** Opening Given data block **
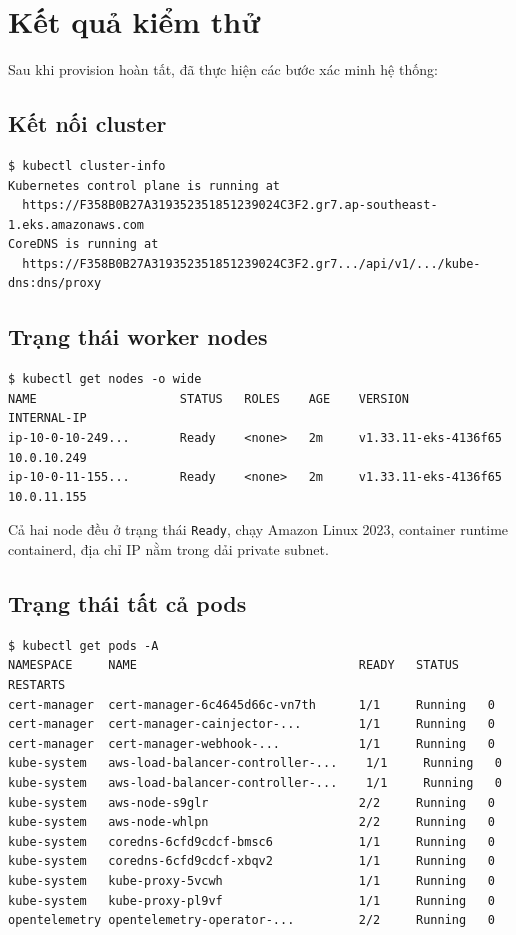 \documentclass[12pt,a4paper]{article}
\begin{document}
\section{Kết quả kiểm thử}

Sau khi provision hoàn tất, đã thực hiện các bước xác minh hệ thống:

\subsection{Kết nối cluster}

\begin{lstlisting}[caption={Xác minh kết nối đến EKS}]
$ kubectl cluster-info
Kubernetes control plane is running at
  https://F358B0B27A319352351851239024C3F2.gr7.ap-southeast-1.eks.amazonaws.com
CoreDNS is running at
  https://F358B0B27A319352351851239024C3F2.gr7.../api/v1/.../kube-dns:dns/proxy
\end{lstlisting}

\subsection{Trạng thái worker nodes}

\begin{lstlisting}[caption={Danh sách nodes — tất cả Ready}]
$ kubectl get nodes -o wide
NAME                    STATUS   ROLES    AGE    VERSION              INTERNAL-IP
ip-10-0-10-249...       Ready    <none>   2m     v1.33.11-eks-4136f65 10.0.10.249
ip-10-0-11-155...       Ready    <none>   2m     v1.33.11-eks-4136f65 10.0.11.155
\end{lstlisting}

Cả hai node đều ở trạng thái \texttt{Ready}, chạy Amazon Linux 2023, container runtime containerd, địa chỉ IP nằm trong dải private subnet.

\subsection{Trạng thái tất cả pods}

\begin{lstlisting}[caption={Toàn bộ pods đều Running, không restart}]
$ kubectl get pods -A
NAMESPACE     NAME                               READY   STATUS    RESTARTS
cert-manager  cert-manager-6c4645d66c-vn7th      1/1     Running   0
cert-manager  cert-manager-cainjector-...        1/1     Running   0
cert-manager  cert-manager-webhook-...           1/1     Running   0
kube-system   aws-load-balancer-controller-...    1/1     Running   0
kube-system   aws-load-balancer-controller-...    1/1     Running   0
kube-system   aws-node-s9glr                     2/2     Running   0
kube-system   aws-node-whlpn                     2/2     Running   0
kube-system   coredns-6cfd9cdcf-bmsc6            1/1     Running   0
kube-system   coredns-6cfd9cdcf-xbqv2            1/1     Running   0
kube-system   kube-proxy-5vcwh                   1/1     Running   0
kube-system   kube-proxy-pl9vf                   1/1     Running   0
opentelemetry opentelemetry-operator-...         2/2     Running   0
\end{lstlisting}
\end{document}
** Closing Given data block **
Except for the pictures, copy every line of the records above exactly.

 \documentclass[12pt,a4paper]{article}
\begin{document}
\section{Kết quả kiểm thử}

Sau khi provision hoàn tất, đã thực hiện các bước xác minh hệ thống:

\subsection{Kết nối cluster}

\begin{lstlisting}[caption={Xác minh kết nối đến EKS}]
$ kubectl cluster-info
Kubernetes control plane is running at
  https://F358B0B27A319352351851239024C3F2.gr7.ap-southeast-1.eks.amazonaws.com
CoreDNS is running at
  https://F358B0B27A319352351851239024C3F2.gr7.../api/v1/.../kube-dns:dns/proxy
\end{lstlisting}

\subsection{Trạng thái worker nodes}

\begin{lstlisting}[caption={Danh sách nodes — tất cả Ready}]
$ kubectl get nodes -o wide
NAME                    STATUS   ROLES    AGE    VERSION              INTERNAL-IP
ip-10-0-10-249...       Ready    <none>   2m     v1.33.11-eks-4136f65 10.0.10.249
ip-10-0-11-155...       Ready    <none>   2m     v1.33.11-eks-4136f65 10.0.11.155
\end{lstlisting}

Cả hai node đều ở trạng thái \texttt{Ready}, chạy Amazon Linux 2023, container runtime containerd, địa chỉ IP nằm trong dải private subnet.

\subsection{Trạng thái tất cả pods}

\begin{lstlisting}[caption={Toàn bộ pods đều Running, không restart}]
$ kubectl get pods -A
NAMESPACE     NAME                               READY   STATUS    RESTARTS
cert-manager  cert-manager-6c4645d66c-vn7th      1/1     Running   0
cert-manager  cert-manager-cainjector-...        1/1     Running   0
cert-manager  cert-manager-webhook-...           1/1     Running   0
kube-system   aws-load-balancer-controller-...    1/1     Running   0
kube-system   aws-load-balancer-controller-...    1/1     Running   0
kube-system   aws-node-s9glr                     2/2     Running   0
kube-system   aws-node-whlpn                     2/2     Running   0
kube-system   coredns-6cfd9cdcf-bmsc6            1/1     Running   0
kube-system   coredns-6cfd9cdcf-xbqv2            1/1     Running   0
kube-system   kube-proxy-5vcwh                   1/1     Running   0
kube-system   kube-proxy-pl9vf                   1/1     Running   0
opentelemetry opentelemetry-operator-...         2/2     Running   0
\end{lstlisting}
\end{document}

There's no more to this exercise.